All lines below containing "sayısını" are to be listed.
(DATA FOR ANALYSIS begins)
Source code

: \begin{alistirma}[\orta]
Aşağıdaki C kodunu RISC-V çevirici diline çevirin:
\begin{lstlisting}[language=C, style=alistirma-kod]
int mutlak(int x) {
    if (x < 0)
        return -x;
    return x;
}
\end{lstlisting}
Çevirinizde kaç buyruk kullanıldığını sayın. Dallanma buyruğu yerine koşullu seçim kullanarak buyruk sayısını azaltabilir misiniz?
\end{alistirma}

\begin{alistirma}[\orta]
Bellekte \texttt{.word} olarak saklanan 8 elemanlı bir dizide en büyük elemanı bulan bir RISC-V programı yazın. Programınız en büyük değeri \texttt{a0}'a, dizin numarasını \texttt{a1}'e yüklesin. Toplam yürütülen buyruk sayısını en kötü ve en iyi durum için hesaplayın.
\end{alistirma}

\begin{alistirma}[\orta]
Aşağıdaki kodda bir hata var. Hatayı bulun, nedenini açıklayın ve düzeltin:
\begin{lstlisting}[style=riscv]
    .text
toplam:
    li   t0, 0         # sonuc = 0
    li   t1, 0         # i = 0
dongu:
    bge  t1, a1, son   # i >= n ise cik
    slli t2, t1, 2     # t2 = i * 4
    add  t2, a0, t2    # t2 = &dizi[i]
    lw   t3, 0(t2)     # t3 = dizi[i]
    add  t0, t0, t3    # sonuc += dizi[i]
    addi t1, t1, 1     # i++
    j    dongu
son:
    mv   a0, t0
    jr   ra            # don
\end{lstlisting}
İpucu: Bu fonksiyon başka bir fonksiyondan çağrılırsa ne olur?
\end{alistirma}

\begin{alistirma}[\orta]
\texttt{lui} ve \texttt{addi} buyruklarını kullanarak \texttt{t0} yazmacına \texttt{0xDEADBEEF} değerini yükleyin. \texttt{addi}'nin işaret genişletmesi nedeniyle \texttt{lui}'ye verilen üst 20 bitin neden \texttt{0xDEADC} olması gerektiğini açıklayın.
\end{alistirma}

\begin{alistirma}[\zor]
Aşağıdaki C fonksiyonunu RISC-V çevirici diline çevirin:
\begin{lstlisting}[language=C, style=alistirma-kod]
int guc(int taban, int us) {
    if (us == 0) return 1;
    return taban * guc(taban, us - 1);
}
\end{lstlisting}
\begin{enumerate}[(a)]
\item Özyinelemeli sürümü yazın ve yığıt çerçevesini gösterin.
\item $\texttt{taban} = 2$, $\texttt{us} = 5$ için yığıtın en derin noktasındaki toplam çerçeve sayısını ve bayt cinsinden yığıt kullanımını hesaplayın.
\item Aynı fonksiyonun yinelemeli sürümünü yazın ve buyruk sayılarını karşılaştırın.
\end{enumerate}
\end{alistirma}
(DATA FOR ANALYSIS ends)
- SOLUTION BELOW:
Çevirinizde kaç buyruk kullanıldığını sayın. Dallanma buyruğu yerine koşullu seçim kullanarak buyruk sayısını azaltabilir misiniz?
Bellekte \texttt{.word} olarak saklanan 8 elemanlı bir dizide en büyük elemanı bulan bir RISC-V programı yazın. Programınız en büyük değeri \texttt{a0}'a, dizin numarasını \texttt{a1}'e yüklesin. Toplam yürütülen buyruk sayısını en kötü ve en iyi durum için hesaplayın.
\item $\texttt{taban} = 2$, $\texttt{us} = 5$ için yığıtın en derin noktasındaki toplam çerçeve sayısını ve bayt cinsinden yığıt kullanımını hesaplayın.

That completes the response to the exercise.